Outro problema destas leis-medida é o de, a seu reboque, aparecerem outros nomes, neste caso: Sá Carneiro, Adelino Amaro da Costa e Álvaro Cunhal já foram aventados. Todos construtores do regime político actual, por certo uns mais criticáveis que outros. E a questão reside exactamente aqui: a teleologia do lapso temporal para a deposição dos restos mortais ou mesmo de uma lápide serve para que a História se consolide, não se cometendo injustiças que sempre ocorrem quando se não concede a esta ciência o suficiente afastamento temporal. Os factos e feitos históricos vivem do e para o tempo. Ele é o seu húmus constitutivo, pois só ele permite a saudável discussão em torno de factos e personalidades, de modo a cumprirmos a nobre missão de um Panteão Nacional. Não tenho memória de, nos Estados que decidiram conceder este tipo de honra, se legislar “à flor da pele”, na magnífica expressão usada em outro contexto pelo actual Presidente do Tribunal Constitucional (na época deputado), Manuel da Costa Andrade.
E, convenhamos, com todo o respeito pela memória de Mário Soares e de outros “panteonáveis”, este tipo de procedimento é provinciano.

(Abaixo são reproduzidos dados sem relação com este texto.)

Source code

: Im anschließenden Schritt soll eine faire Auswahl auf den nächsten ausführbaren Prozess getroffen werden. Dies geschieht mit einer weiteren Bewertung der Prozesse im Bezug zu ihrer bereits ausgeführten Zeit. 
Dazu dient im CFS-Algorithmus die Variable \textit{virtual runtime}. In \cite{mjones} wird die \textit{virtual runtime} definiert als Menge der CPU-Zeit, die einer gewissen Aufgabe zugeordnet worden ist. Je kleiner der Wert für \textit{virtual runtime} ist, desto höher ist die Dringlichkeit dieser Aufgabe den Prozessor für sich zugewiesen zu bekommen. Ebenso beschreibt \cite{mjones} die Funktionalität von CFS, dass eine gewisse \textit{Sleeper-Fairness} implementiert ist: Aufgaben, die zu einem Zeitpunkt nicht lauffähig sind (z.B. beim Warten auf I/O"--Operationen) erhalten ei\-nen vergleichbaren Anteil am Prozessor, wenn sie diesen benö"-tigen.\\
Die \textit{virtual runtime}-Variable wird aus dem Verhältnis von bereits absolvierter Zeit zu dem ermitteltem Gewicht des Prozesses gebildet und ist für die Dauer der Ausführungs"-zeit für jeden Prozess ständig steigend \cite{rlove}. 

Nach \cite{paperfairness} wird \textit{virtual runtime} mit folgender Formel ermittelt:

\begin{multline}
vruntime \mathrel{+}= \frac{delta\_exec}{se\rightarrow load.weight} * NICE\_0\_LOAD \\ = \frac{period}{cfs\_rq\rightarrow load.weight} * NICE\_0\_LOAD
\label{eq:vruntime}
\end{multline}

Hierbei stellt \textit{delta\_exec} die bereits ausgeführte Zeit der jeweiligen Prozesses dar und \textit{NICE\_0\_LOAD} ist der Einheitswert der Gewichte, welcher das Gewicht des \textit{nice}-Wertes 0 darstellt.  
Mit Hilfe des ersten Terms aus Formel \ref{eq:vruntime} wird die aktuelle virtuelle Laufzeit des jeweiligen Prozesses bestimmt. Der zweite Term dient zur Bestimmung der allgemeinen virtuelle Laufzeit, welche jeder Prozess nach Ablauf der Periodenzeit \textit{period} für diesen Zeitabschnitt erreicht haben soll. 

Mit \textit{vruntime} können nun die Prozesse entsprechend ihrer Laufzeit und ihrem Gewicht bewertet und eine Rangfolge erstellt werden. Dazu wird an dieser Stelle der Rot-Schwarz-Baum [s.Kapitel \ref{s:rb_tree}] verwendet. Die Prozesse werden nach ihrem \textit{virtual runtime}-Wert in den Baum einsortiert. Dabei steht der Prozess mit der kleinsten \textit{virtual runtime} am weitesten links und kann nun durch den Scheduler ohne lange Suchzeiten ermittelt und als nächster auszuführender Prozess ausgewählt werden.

Diria mesmo que o respeito por estes vultos exigiria mais decoro e que se respeitasse a regra alterada em 2016. Se assim não for, consolida-se cada vez mais a ideia de que a legislação portuguesa é uma espécie de “albergue espanhol”, em que conveniências, amizades e quem berra mais alto consegue uma magnífica publicação no Diário da República. Tenho dúvidas que Mário Soares desejasse o que está a acontecer. O respeito pelo sentido profundo da memória colectiva que encerra um Panteão Nacional não se compadece com alterações que são verdadeiros “fatos à medida”. Decoro e respeito talvez sejam as palavras que me ocorrem. Pelos mortos e pelos vivos que desejam um país menos prisioneiro de núcleos de interesses, normais em democracia, mas que aqui assomem de modo despudorado.